- Problem -
Write down exactly the lines from the one with "공격 효과 및 이펙트~~" to the end of the data, first and last included, and no others.

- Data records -
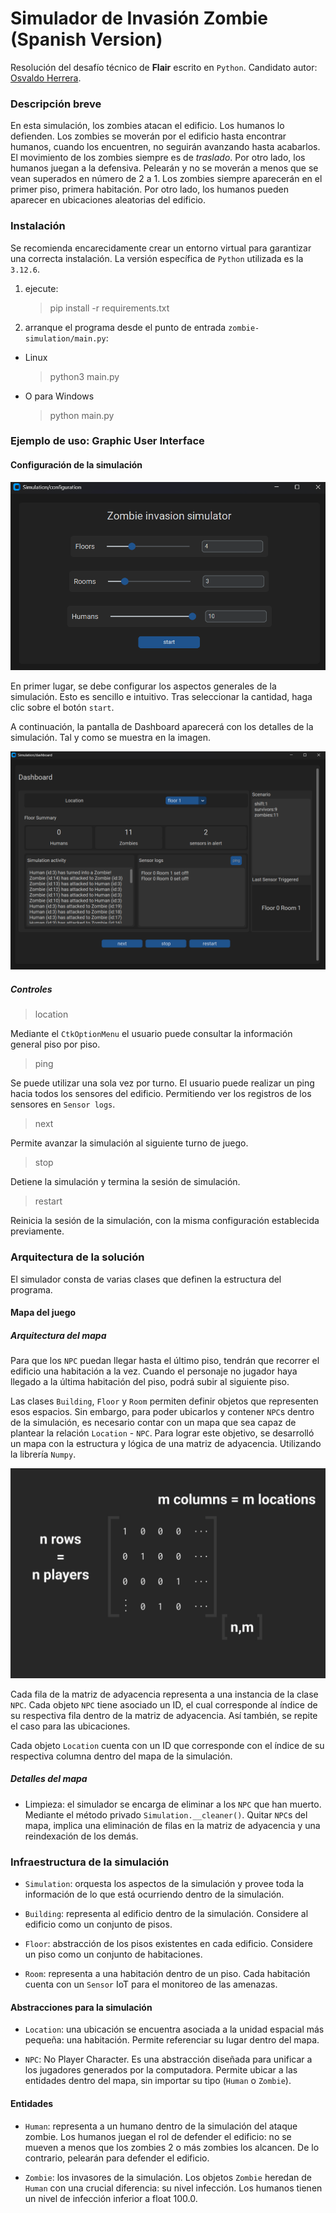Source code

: # Simulador de Invasión Zombie (Spanish Version)

Resolución del desafío técnico de **Flair** escrito en `Python`.
Candidato autor: [Osvaldo Herrera](https://datadrivingexpert.github.io/my-portfolio/).

### Descripción breve

En esta simulación, los zombies atacan el edificio. Los humanos lo defienden.
Los zombies se moverán por el edificio hasta encontrar humanos, cuando los encuentren, no seguirán avanzando hasta acabarlos. El movimiento de los zombies siempre es de _traslado_.
Por otro lado, los humanos juegan a la defensiva. Pelearán y no se moverán a menos que se vean superados en número de 2 a 1.
Los zombies siempre aparecerán en el primer piso, primera habitación. Por otro lado, los humanos pueden aparecer en ubicaciones aleatorias del edificio.

### Instalación

Se recomienda encarecidamente crear un entorno virtual para garantizar una correcta instalación.
La versión específica de `Python` utilizada es la `3.12.6`.

1. ejecute:
   > pip install -r requirements.txt
2. arranque el programa desde el punto de entrada `zombie-simulation/main.py`:

- Linux
  > python3 main.py
- O para Windows
  > python main.py

### Ejemplo de uso: Graphic User Interface

#### Configuración de la simulación

![Pantalla de configuración de la simulación. Cuenta con tres deslizadores para seleccionar: la cantidad pisos, habitaciones por piso y número de humanos a generar. Todos los deslizadores están limitados a una cantidad de diez.](images/simulation-config.png)

En primer lugar, se debe configurar los aspectos generales de la simulación. Esto es sencillo e intuitivo. Tras seleccionar la cantidad, haga clic sobre el botón `start`.

A continuación, la pantalla de Dashboard aparecerá con los detalles de la simulación. Tal y como se muestra en la imagen.

![Pantalla de Dashboard. Contiene toda la información más relevante para monitorear el estado actual de la simulación: número de personajes por piso, número de sensores, el turno de juego actual, entre otros.](images/simulation-dashboard.png)

##### Controles

> location

Mediante el `CtkOptionMenu` el usuario puede consultar la información general piso por piso.

> ping

Se puede utilizar una sola vez por turno. El usuario puede realizar un ping hacia todos los sensores del edificio. Permitiendo ver los registros de los sensores en `Sensor logs`.

> next

Permite avanzar la simulación al siguiente turno de juego.

> stop

Detiene la simulación y termina la sesión de simulación.

> restart

Reinicia la sesión de la simulación, con la misma configuración establecida previamente.

### Arquitectura de la solución

El simulador consta de varias clases que definen la estructura del programa.

#### Mapa del juego

##### Arquitectura del mapa

Para que los `NPC` puedan llegar hasta el último piso, tendrán que recorrer el edificio una habitación a la vez. Cuando el personaje no jugador haya llegado a la última habitación del piso, podrá subir al siguiente piso.

Las clases `Building`, `Floor` y `Room` permiten definir objetos que representen esos espacios. Sin embargo, para poder ubicarlos y contener `NPC`s dentro de la simulación, es necesario contar con un mapa que sea capaz de plantear la relación `Location` - `NPC`.
Para lograr este objetivo, se desarrolló un mapa con la estructura y lógica de una matriz de adyacencia. Utilizando la librería `Numpy`.

![Matriz de adyacencia, planteamiento del mapa del simulador. Cada fila es un personaje no jugador, y cada columna es una ubicación](images/game_map_explain.jpg)

Cada fila de la matriz de adyacencia representa a una instancia de la clase `NPC`. Cada objeto `NPC` tiene asociado un ID, el cual corresponde al índice de su respectiva fila dentro de la matriz de adyacencia. Así también, se repite el caso para las ubicaciones.

Cada objeto `Location` cuenta con un ID que corresponde con el índice de su respectiva columna dentro del mapa de la simulación.

##### Detalles del mapa

- Limpieza: el simulador se encarga de eliminar a los `NPC` que han muerto. Mediante el método privado `Simulation.__cleaner()`. Quitar `NPC`s del mapa, implica una eliminación de filas en la matriz de adyacencia y una reindexación de los demás.

### Infraestructura de la simulación

- `Simulation`: orquesta los aspectos de la simulación y provee toda la información de lo que está ocurriendo dentro de la simulación.

- `Building`: representa al edificio dentro de la simulación. Considere al edificio como un conjunto de pisos.

- `Floor`: abstracción de los pisos existentes en cada edificio. Considere un piso como un conjunto de habitaciones.

- `Room`: representa a una habitación dentro de un piso. Cada habitación cuenta con un `Sensor` IoT para el monitoreo de las amenazas.

#### Abstracciones para la simulación

- `Location`: una ubicación se encuentra asociada a la unidad espacial más pequeña: una habitación. Permite referenciar su lugar dentro del mapa.

- `NPC`: No Player Character. Es una abstracción diseñada para unificar a los jugadores generados por la computadora. Permite ubicar a las entidades dentro del mapa, sin importar su tipo (`Human` o `Zombie`).

#### Entidades

- `Human`: representa a un humano dentro de la simulación del ataque zombie. Los humanos juegan el rol de defender el edificio: no se mueven a menos que los zombies 2 o más zombies los alcancen. De lo contrario, pelearán para defender el edificio.

- `Zombie`: los invasores de la simulación. Los objetos `Zombie` heredan de `Human` con una crucial diferencia: su nivel infección. Los humanos tienen un nivel de infección inferior a float 100.0.
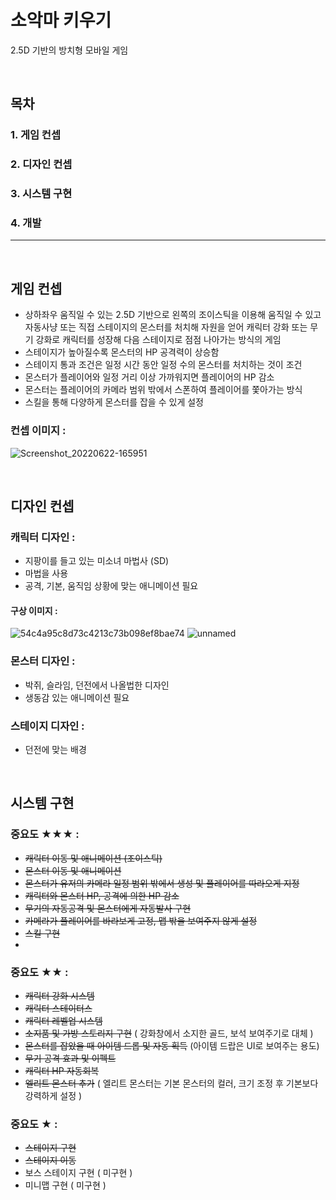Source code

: # 소악마 키우기

2.5D 기반의 방치형 모바일 게임

<br>

## 목차  <a name='main'></a>

### 1. 게임 컨셉
### 2. 디자인 컨셉
### 3. 시스템 구현
### 4. 개발

---
<br>

## 게임 컨셉

+ 상하좌우 움직일 수 있는 2.5D 기반으로 왼쪽의 조이스틱을 이용해 움직일 수 있고 자동사냥 또는 직접 스테이지의 몬스터를 처치해
  자원을 얻어 캐릭터 강화 또는 무기 강화로 캐릭터를 성장해 다음 스테이지로 점점 나아가는 방식의 게임
+ 스테이지가 높아질수록 몬스터의 HP 공격력이 상승함
+ 스테이지 통과 조건은 일정 시간 동안 일정 수의 몬스터를 처치하는 것이 조건
+ 몬스터가 플레이어와 일정 거리 이상 가까워지면 플레이어의 HP 감소
+ 몬스터는 플레이어의 카메라 범위 밖에서 스폰하여 플레이어를 쫓아가는 방식
+ 스킬을 통해 다양하게 몬스터를 잡을 수 있게 설정

### 컨셉 이미지 :

![Screenshot_20220622-165951](https://github.com/KeunG0372/game_devil/assets/127164234/9ba4221b-63cd-4e58-830c-5797142c707f)

<br>

## 디자인 컨셉

### 캐릭터 디자인 :

+ 지팡이를 들고 있는 미소녀 마법사 (SD)
+ 마법을 사용
+ 공격, 기본, 움직임 상황에 맞는 애니메이션 필요

#### 구상 이미지 :
  
![54c4a95c8d73c4213c73b098ef8bae74](https://github.com/KeunG0372/game_devil/assets/127164234/c81df743-26ab-4012-b02b-9f7555958cf1)
![unnamed](https://github.com/KeunG0372/game_devil/assets/127164234/2b74f1ef-0d8e-4ebd-8c0c-5132d704f303)

### 몬스터 디자인 : 

+ 박쥐, 슬라임, 던전에서 나올법한 디자인
+ 생동감 있는 애니메이션 필요

### 스테이지 디자인 :

+ 던전에 맞는 배경

<br>

## 시스템 구현

### 중요도 ★★★ : 
+ ~~캐릭터 이동 및 애니메이션 (조이스틱)~~   
+ ~~몬스터 이동 및 애니메이션~~
+ ~~몬스터가 유저의 카메라 일정 범위 밖에서 생성 및 플레이어를 따라오게 지정~~
+ ~~캐릭터와 몬스터 HP, 공격에 의한 HP 감소~~
+ ~~무기의 자동공격 및 몬스터에게 자동발사 구현~~
+ ~~카메라가 플레이어를 바라보게 고정, 맵 밖을 보여주지 않게 설정~~
+ ~~스킬 구현~~
+ 

### 중요도 ★★ : 
+ ~~캐릭터 강화 시스템~~
+ ~~캐릭터 스테이터스~~
+ ~~캐릭터 레벨업 시스템~~
+ ~~소지품 및 가방 스토리지 구현~~ ( 강화창에서 소지한 골드, 보석 보여주기로 대체 )
+ ~~몬스터를 잡았을 때 아이템 드롭 및 자동 획득~~ (아이템 드랍은 UI로 보여주는 용도)
+ ~~무기 공격 효과 및 이펙트~~
+ ~~캐릭터 HP 자동회복~~
+ ~~엘리트 몬스터 추가~~ ( 엘리트 몬스터는 기본 몬스터의 컬러, 크기 조정 후 기본보다 강력하게 설정 )




### 중요도 ★ : 
+ ~~스테이지 구현~~
+ ~~스테이지 이동~~
+ 보스 스테이지 구현  ( 미구현 )
+ 미니맵 구현 ( 미구현 )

- Written solution -
+ ~~무기 공격 효과 및 이펙트~~
+ ~~캐릭터 HP 자동회복~~
+ ~~엘리트 몬스터 추가~~ ( 엘리트 몬스터는 기본 몬스터의 컬러, 크기 조정 후 기본보다 강력하게 설정 )




### 중요도 ★ : 
+ ~~스테이지 구현~~
+ ~~스테이지 이동~~
+ 보스 스테이지 구현  ( 미구현 )
+ 미니맵 구현 ( 미구현 )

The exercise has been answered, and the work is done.